* Aim of the exercise: Print the records below exactly, starting at the first line and stopping after the line that contains "Welcome to my". Leave out any pictures.

Stored data
-- -- --

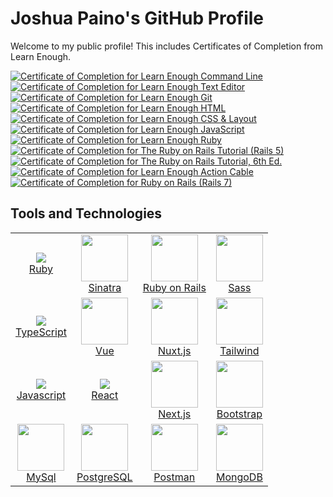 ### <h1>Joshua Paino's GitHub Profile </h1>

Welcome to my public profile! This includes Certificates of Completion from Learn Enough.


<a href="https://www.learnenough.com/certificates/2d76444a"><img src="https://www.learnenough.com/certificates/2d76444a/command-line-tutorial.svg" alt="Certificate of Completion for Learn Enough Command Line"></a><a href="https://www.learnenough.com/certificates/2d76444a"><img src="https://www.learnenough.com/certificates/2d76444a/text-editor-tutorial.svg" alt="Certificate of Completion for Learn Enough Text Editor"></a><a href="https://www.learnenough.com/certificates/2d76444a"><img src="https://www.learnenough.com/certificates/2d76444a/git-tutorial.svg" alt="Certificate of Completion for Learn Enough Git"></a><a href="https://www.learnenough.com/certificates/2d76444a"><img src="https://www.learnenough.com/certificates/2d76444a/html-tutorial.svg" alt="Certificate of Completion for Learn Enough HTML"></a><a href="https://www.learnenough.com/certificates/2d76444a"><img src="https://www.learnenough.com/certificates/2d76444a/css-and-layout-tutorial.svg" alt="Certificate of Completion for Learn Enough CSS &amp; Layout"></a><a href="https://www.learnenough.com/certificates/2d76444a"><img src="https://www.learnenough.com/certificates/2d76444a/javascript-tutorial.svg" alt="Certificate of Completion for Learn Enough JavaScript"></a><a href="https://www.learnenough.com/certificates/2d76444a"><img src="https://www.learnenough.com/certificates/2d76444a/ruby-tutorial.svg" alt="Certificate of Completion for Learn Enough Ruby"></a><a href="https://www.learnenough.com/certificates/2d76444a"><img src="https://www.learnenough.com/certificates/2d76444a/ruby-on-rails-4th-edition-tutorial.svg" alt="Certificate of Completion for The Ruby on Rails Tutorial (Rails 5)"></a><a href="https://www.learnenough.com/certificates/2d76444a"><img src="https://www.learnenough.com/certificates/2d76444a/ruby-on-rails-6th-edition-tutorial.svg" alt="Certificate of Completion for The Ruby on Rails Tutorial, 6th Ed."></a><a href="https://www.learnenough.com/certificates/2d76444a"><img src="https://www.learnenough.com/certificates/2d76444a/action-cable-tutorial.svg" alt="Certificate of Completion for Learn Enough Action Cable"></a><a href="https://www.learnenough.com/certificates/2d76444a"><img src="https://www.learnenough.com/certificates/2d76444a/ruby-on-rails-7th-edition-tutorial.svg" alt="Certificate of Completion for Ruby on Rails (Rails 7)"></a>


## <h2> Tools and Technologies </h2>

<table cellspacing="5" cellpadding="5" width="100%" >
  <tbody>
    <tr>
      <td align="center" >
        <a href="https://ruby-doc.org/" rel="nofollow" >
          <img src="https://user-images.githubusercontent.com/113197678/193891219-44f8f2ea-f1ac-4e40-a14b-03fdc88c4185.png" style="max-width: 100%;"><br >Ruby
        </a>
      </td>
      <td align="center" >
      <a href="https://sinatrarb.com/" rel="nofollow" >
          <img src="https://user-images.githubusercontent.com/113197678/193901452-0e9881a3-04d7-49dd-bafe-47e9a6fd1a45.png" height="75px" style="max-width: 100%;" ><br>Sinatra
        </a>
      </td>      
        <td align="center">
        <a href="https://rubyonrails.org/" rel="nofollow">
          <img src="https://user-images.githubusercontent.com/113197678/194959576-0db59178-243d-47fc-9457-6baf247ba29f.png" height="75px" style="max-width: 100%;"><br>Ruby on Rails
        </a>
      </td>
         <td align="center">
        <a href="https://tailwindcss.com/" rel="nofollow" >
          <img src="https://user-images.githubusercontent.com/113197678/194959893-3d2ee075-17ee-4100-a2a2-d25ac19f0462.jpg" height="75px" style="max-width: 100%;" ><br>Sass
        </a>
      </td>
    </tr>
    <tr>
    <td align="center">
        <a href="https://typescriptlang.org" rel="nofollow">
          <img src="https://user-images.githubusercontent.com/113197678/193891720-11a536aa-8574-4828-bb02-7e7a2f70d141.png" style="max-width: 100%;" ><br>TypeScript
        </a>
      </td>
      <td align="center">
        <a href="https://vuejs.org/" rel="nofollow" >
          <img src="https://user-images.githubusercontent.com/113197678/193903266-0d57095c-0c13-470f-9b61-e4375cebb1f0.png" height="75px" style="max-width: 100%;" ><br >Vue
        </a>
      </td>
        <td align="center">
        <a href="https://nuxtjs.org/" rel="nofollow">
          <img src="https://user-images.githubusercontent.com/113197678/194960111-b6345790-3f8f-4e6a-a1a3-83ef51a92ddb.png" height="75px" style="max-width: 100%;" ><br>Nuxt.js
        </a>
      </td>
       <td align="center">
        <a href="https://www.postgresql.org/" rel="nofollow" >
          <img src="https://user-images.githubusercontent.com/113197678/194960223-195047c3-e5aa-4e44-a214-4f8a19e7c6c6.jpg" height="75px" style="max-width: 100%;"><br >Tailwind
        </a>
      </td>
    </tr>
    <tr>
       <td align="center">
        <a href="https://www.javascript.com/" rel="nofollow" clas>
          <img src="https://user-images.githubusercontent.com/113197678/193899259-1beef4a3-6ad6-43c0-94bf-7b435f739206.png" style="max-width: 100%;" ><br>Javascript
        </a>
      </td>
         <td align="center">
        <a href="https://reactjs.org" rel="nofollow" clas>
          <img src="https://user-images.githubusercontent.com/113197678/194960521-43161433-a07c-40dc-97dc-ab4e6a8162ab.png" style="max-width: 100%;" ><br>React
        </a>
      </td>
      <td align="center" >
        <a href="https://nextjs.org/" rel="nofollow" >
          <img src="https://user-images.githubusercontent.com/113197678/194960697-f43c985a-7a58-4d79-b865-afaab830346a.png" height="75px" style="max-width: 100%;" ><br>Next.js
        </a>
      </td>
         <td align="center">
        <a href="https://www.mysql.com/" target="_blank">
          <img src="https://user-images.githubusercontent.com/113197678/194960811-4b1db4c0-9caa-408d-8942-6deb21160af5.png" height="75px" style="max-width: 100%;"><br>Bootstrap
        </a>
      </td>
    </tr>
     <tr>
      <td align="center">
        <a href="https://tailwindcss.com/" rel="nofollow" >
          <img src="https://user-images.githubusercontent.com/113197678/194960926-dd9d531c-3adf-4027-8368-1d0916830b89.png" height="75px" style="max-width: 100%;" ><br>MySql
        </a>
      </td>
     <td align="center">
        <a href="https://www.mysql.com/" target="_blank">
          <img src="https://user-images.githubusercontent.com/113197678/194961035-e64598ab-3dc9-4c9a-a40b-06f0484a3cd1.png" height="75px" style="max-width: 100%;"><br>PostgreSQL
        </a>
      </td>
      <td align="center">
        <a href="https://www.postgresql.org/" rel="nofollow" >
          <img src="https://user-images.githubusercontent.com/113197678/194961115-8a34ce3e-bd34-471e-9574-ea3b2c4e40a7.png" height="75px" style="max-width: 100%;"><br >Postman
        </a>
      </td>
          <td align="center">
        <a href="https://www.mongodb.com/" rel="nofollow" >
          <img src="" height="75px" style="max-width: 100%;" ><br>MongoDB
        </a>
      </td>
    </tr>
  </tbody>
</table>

-- -- --

* Task solution:
 ### <h1>Joshua Paino's GitHub Profile </h1>

Welcome to my public profile! This includes Certificates of Completion from Learn Enough.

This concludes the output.